▶ **WHAT TO PRODUCE**: Print exactly the lines that run from the opening line of the material through the line with "below; established in", and nothing else, leaving out pictures.

▶ **SUPPLIED MATERIAL**:

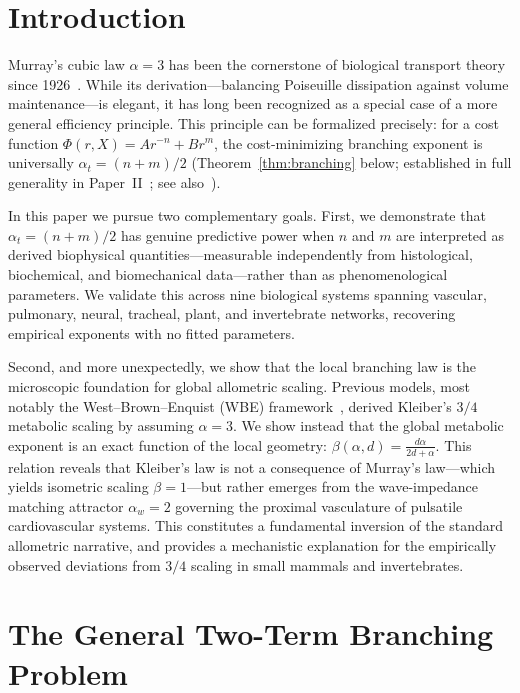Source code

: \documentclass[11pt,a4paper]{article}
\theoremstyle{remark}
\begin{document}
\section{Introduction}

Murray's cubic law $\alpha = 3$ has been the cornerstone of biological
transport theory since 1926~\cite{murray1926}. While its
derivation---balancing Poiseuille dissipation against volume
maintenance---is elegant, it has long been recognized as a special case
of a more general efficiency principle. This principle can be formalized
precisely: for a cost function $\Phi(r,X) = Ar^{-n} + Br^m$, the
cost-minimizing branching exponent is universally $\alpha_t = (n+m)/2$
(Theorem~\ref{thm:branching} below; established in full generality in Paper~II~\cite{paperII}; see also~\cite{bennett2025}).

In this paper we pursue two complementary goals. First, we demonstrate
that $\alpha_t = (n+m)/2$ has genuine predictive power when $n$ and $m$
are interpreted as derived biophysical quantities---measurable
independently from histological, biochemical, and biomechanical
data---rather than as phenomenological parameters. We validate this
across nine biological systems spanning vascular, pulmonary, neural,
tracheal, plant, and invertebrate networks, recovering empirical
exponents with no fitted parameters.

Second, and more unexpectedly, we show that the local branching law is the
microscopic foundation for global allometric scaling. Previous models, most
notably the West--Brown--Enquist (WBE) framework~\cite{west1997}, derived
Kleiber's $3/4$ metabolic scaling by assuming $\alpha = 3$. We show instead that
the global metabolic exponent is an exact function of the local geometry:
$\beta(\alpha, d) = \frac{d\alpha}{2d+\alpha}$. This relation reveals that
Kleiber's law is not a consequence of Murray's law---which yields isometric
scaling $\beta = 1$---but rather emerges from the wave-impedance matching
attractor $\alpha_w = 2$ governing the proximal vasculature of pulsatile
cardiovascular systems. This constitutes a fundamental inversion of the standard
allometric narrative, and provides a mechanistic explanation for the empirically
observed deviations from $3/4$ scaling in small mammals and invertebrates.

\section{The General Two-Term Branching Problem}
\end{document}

▶ **ANSWER AREA**:
Source code

: \documentclass[11pt,a4paper]{article}
\theoremstyle{remark}
\begin{document}
\section{Introduction}

Murray's cubic law $\alpha = 3$ has been the cornerstone of biological
transport theory since 1926~\cite{murray1926}. While its
derivation---balancing Poiseuille dissipation against volume
maintenance---is elegant, it has long been recognized as a special case
of a more general efficiency principle. This principle can be formalized
precisely: for a cost function $\Phi(r,X) = Ar^{-n} + Br^m$, the
cost-minimizing branching exponent is universally $\alpha_t = (n+m)/2$
(Theorem~\ref{thm:branching} below; established in full generality in Paper~II~\cite{paperII}; see also~\cite{bennett2025}).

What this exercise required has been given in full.